(Pictures paired with source code)
________________

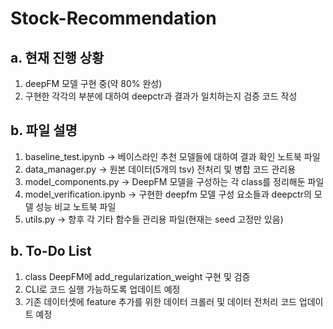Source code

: # Stock-Recommendation

## a. 현재 진행 상황
1. deepFM 모델 구현 중(약 80% 완성)  
2. 구현한 각각의 부분에 대하여 deepctr과 결과가 일치하는지 검증 코드 작성

## b. 파일 설명
1. baseline_test.ipynb -> 베이스라인 추천 모델들에 대하여 결과 확인 노트북 파일
2. data_manager.py -> 원본 데이터(5개의 tsv) 전처리 및 병합 코드 관리용 
3. model_components.py -> DeepFM 모델을 구성하는 각 class를 정리해둔 파일
4. model_verification.ipynb -> 구현한 deepfm 모델 구성 요소들과 deepctr의 모델 성능 비교 노트북 파일
5. utils.py -> 향후 각 기타 함수들 관리용 파일(현재는 seed 고정만 있음)

## b. To-Do List
1. class DeepFM에 add_regularization_weight 구현 및 검증  
2. CLI로 코드 실행 가능하도록 업데이트 예정  
3. 기존 데이터셋에 feature 추가를 위한 데이터 크롤러 및 데이터 전처리 코드 업데이트 예정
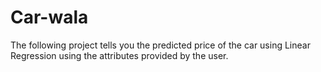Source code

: # Car-wala
The following project  tells you the predicted price of the  car using Linear Regression using the attributes provided by the user.
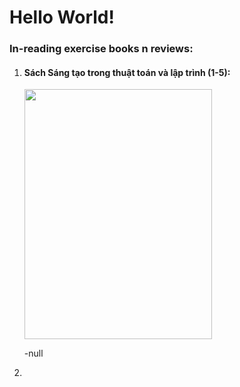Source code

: # Hello World!
<h3>In-reading exercise books n reviews:</h3>
<ol>
  <li><h4>Sách Sáng tạo trong thuật toán và lập trình (1-5):</h4>
    <img align=center src="https://user-images.githubusercontent.com/63875614/221850525-9bab5e73-13c6-4cac-9bbb-e860afd5e58a.png" width=300 height=400>
    <p>-null</p>
  </li>
  <li></li>
</ol>
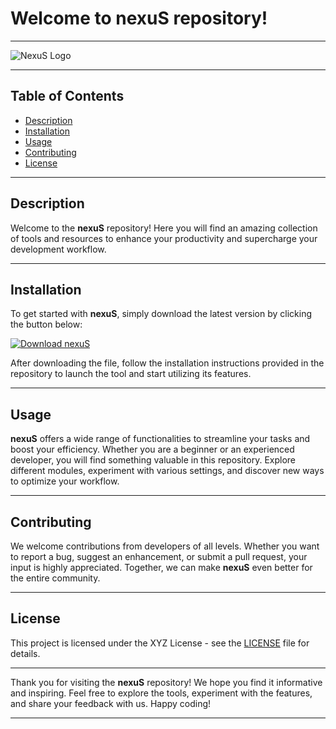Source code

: # Welcome to **nexuS** repository!

---

![NexuS Logo](https://www.example.com/logo.png)

---

## Table of Contents

- [Description](#description)
- [Installation](#installation)
- [Usage](#usage)
- [Contributing](#contributing)
- [License](#license)

---

## Description

Welcome to the **nexuS** repository! Here you will find an amazing collection of tools and resources to enhance your productivity and supercharge your development workflow. 

---

## Installation

To get started with **nexuS**, simply download the latest version by clicking the button below:

[![Download nexuS](https://img.shields.io/badge/Download-v1.0.0-blue.svg)](https://github.com/cli/cli/archive/refs/tags/v1.0.0.zip)

After downloading the file, follow the installation instructions provided in the repository to launch the tool and start utilizing its features.

---

## Usage

**nexuS** offers a wide range of functionalities to streamline your tasks and boost your efficiency. Whether you are a beginner or an experienced developer, you will find something valuable in this repository. Explore different modules, experiment with various settings, and discover new ways to optimize your workflow.

---

## Contributing

We welcome contributions from developers of all levels. Whether you want to report a bug, suggest an enhancement, or submit a pull request, your input is highly appreciated. Together, we can make **nexuS** even better for the entire community.

---

## License

This project is licensed under the XYZ License - see the [LICENSE](LICENSE) file for details.

---

Thank you for visiting the **nexuS** repository! We hope you find it informative and inspiring. Feel free to explore the tools, experiment with the features, and share your feedback with us. Happy coding!

---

________________

• Problem to work on: Whenever a line of the entries contains the string "user", copy that line.

• Response box:
The following project  tells you the predicted price of the  car using Linear Regression using the attributes provided by the user.
    <img align=center src="https://user-images.githubusercontent.com/63875614/221850525-9bab5e73-13c6-4cac-9bbb-e860afd5e58a.png" width=300 height=400>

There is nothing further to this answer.